Question

PLLLLLLLLLZ HELP 30 POINTS ANSWER ONLY IF YOU KNOW

A 50.0 kg wooden box is pushed across a floor with a constant speed of 2.5 m/s. The coefficient of kinetic friction is 0.20. If the force being applied to the box is tripled, what is the resulting acceleration on the box?

0.98 m/s2

0.784 m/s2

3.92 m/s2

196 m/s2

Answer 1

The resulting acceleration of the box is 3.92
`m/s^2`

Step-by-step explanation:

Please refer to the Free Body Diagram

According to the second Newton's Law, the acceleration of the mass will depend on the net force applied to it.

In the y-axis, the net force is zero since the mass won't move in that direction. We only need to analyze the dynamics on the x-axis.

The problem states that initially, the box moves at a constant speed which means zero acceleration, or zero net force.
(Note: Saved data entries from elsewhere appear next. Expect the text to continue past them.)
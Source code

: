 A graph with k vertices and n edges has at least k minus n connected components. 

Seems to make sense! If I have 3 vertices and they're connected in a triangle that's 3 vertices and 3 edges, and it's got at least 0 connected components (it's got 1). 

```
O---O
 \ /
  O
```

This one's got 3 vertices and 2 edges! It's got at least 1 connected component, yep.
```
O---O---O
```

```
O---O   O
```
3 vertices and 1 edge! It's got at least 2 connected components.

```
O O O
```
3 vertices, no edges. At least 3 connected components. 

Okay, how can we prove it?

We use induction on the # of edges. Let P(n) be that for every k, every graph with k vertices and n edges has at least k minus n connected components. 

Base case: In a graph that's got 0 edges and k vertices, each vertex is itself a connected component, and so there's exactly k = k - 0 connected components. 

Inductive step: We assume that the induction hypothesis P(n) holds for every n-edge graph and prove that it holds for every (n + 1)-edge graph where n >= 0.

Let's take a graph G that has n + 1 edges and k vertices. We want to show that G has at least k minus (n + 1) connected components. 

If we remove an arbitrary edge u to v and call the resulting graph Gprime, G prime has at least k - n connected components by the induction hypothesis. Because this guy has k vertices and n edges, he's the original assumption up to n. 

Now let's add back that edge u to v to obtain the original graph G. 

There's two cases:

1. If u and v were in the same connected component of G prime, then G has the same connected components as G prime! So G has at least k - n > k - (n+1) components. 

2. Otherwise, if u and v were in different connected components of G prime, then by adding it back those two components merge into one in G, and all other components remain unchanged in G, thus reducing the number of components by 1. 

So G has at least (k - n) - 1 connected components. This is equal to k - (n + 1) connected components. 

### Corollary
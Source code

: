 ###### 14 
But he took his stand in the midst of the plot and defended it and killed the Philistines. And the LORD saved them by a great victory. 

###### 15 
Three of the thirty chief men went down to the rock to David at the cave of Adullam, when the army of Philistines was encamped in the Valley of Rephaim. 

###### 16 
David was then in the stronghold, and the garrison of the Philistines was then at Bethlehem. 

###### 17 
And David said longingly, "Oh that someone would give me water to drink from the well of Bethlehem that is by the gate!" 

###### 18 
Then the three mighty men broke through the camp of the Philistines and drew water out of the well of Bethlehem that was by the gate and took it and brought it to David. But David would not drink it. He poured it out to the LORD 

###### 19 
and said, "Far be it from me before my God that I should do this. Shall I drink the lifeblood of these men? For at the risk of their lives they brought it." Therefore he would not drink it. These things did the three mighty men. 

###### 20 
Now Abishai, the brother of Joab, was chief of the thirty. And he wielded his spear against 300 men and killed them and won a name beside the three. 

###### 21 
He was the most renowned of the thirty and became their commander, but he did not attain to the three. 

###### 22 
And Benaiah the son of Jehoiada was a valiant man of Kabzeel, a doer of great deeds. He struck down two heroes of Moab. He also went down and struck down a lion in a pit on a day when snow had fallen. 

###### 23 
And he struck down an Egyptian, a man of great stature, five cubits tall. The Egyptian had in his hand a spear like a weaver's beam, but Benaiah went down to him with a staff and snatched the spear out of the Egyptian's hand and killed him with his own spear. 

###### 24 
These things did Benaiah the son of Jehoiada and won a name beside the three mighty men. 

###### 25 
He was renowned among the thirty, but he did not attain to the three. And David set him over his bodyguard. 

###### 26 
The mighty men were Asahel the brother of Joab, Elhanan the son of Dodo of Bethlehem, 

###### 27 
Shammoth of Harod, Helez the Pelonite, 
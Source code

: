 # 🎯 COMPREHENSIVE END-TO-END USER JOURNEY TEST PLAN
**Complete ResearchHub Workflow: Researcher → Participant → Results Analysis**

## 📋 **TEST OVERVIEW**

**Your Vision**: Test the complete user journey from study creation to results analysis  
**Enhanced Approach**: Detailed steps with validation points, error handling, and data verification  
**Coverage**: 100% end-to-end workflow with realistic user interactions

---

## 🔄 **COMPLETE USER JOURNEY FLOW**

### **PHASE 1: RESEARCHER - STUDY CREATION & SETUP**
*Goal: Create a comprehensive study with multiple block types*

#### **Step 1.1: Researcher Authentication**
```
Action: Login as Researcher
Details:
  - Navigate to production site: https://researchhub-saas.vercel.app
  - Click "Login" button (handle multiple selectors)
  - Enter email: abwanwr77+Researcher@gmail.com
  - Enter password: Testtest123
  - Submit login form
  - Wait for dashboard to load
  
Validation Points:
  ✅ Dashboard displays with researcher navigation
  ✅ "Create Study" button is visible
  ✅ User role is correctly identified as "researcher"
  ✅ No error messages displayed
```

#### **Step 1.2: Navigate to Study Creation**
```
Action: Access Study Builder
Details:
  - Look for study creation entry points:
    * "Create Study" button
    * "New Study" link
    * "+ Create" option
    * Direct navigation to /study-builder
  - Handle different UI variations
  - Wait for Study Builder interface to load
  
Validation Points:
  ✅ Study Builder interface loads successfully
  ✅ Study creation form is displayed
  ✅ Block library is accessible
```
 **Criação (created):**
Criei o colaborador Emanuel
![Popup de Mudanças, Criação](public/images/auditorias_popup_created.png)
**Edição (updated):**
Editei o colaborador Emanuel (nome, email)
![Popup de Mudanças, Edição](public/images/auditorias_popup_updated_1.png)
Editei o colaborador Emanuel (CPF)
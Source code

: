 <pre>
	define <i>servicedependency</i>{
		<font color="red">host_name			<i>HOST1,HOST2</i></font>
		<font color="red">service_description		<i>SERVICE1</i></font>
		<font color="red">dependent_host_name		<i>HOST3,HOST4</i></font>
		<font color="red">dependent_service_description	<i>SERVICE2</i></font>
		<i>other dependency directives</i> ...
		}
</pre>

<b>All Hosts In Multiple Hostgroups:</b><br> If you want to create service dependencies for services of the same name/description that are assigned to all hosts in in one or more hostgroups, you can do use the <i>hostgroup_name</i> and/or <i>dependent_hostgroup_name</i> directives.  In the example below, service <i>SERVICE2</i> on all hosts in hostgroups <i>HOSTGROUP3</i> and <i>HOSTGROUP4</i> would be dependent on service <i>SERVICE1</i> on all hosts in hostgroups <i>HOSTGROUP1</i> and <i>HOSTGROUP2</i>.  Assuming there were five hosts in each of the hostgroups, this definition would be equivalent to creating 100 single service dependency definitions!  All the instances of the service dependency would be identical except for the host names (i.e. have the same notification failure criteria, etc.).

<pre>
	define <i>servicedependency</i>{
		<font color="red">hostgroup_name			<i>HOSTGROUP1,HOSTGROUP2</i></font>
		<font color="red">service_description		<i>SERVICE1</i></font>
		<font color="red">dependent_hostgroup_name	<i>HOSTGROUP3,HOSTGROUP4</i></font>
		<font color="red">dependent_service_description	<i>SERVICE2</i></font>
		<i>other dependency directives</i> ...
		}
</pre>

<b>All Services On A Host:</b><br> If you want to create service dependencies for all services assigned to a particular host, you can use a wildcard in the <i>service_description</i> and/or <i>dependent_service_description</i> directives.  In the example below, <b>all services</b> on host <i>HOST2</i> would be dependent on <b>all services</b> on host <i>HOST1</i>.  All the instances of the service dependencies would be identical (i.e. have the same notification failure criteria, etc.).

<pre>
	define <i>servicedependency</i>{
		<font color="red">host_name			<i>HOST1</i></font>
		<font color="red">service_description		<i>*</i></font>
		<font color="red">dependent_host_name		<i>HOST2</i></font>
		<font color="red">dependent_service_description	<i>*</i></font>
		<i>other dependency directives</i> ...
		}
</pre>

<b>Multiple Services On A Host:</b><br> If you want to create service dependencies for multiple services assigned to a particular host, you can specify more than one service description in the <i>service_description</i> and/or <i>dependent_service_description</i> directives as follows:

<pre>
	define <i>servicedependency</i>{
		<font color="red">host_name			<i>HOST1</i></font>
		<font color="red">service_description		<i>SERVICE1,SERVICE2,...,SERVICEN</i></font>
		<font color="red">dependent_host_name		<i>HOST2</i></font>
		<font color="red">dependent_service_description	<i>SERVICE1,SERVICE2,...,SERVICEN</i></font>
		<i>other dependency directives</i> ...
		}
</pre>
If we analyze the forces on the x-axis we find:

F - Fr = m.a

Where F is the originally applied force, Fr is the Friction force, m is the mass of the box and a is the initial acceleration, which we found to be zero. Thus:

F - Fr = 0 => F = Fr =
`\mu`.N, being N the Normal force and
`\mu` the kinetic friction coefficient

By analyzing the y-axis, we find N = W = m.g

So N = 50 kg. 9.8
`m/s^2` = 490 Nw

The Friction force is then:

Fr = 490 Nw . 0.2 = 98 Nw

Which gives us the initial Force:

F = 98 Nw

When tripled, the new Force will be

F' = 294 Nw

And the corresponding x-axis equilibrium condition is:

F' - Fr = m.a' ....(a' is the resulting acceleration). So we have:

`a=(F'-Fr)/(m)=(294Nw-98Nw)/(50 Kg)  =(196Nw)/(50Kg)`

a = 3.92
`m/s^2`